An HBO television drama created by an Oscar-winning director and a Canadian-Somali rapper has infuriated many in Minnesota’s Somali community who say the show will perpetuate unfair stereotypes of Muslims.
Touted as a window into the lives of Somalis in Minneapolis adjusting to life in the Midwestern city, many community members instead fear “Mogadishu, Minnesota” will stoke Islamophobia if it airs. Filming on the pilot episode was scheduled to end last week.
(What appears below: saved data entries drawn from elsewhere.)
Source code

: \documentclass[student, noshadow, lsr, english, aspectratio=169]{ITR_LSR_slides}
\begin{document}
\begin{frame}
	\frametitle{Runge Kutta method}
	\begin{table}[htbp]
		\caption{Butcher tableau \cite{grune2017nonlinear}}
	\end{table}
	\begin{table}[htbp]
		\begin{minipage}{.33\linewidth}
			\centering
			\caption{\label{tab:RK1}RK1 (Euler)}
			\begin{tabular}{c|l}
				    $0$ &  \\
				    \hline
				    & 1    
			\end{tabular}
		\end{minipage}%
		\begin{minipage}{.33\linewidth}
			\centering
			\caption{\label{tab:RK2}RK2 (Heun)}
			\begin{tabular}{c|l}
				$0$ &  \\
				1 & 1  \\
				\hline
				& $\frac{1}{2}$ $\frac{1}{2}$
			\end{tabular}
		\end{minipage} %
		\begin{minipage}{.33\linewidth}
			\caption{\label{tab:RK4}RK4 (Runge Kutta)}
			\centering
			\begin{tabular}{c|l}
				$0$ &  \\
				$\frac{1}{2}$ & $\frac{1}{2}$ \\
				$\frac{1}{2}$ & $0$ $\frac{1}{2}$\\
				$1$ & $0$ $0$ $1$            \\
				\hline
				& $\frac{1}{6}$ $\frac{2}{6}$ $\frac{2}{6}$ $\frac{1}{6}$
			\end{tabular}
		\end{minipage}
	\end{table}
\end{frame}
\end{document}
At a time when opposition to immigrants and anti-Muslim sentiment have featured heavily in rhetoric by Republican presidential candidate Donald Trump, Minnesota’s Somali community members, especially men, are worried the possible TV drama will brand them as potential terrorists.
“I’m completely against it,” Mahmoud Mire, 20, a first-generation Somali-American, said of the show. “As Muslims, Blacks and as refugees, people have their misconceptions about us already.”
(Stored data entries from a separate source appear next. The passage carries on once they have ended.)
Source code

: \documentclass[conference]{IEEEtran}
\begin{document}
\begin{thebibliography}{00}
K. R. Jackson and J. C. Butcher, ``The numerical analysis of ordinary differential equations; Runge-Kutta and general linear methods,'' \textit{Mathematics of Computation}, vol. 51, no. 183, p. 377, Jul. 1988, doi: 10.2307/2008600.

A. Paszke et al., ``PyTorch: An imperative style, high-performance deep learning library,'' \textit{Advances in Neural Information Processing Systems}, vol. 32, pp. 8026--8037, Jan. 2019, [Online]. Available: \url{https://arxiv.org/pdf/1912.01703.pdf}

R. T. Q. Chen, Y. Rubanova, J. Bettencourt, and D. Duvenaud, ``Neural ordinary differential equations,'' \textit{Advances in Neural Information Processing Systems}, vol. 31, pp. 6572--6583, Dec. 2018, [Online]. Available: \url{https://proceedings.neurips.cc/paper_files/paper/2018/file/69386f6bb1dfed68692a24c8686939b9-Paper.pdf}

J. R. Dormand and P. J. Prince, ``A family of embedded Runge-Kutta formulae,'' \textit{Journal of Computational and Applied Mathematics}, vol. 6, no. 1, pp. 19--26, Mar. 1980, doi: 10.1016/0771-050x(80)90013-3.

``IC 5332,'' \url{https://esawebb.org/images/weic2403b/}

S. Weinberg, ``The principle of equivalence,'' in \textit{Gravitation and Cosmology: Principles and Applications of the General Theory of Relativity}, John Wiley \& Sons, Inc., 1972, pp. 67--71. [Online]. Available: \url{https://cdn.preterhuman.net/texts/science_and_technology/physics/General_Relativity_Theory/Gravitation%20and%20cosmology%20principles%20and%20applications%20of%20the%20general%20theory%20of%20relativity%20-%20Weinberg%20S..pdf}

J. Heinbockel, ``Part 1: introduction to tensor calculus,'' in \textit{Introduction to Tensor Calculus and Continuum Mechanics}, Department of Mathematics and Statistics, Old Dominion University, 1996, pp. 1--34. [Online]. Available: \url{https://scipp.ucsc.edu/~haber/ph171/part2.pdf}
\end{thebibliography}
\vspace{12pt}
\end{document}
Those feelings have been echoed by others in protests against the show. Somali residents in one Minneapolis housing complex voted earlier this month to block crews from filming in their building.
Even the involvement of Somalia’s best-known celebrity, Canadian Somali rapper K’naan Warsame, as writer, director and executive director has not quelled mistrust. He is working with executive producer Kathryn Bigelow, who won an Oscar as best director in 2010 for “The Hurt Locker.”
HBO officials declined to discuss the issues around the pilot other than to confirm the cast and provide a short synopsis, describing it as “a family drama that grapples with what it means to be American – among the Somalis of Minneapolis.”
The filming of a pilot does not ensure it will air or be made into a full series.
Somalis began to arrive in Minnesota’s Twin Cities in the late 1980s and early 1990s, fleeing a civil war in their Horn of Africa nation. There are around 39,000 living in the state of 5.5 million people, according to census data from 2014. That is up from around 32,000 in 2010.
“Anything that happens with Somalis, our community is thrown under the bus,” said Mubashir Jeilani, 21, a Somali-American from Minneapolis. He is executive director of the West Bank Community Coalition (WBCC) in the city’s Cedar-Riverside neighborhood, the hub for the area’s Somali community.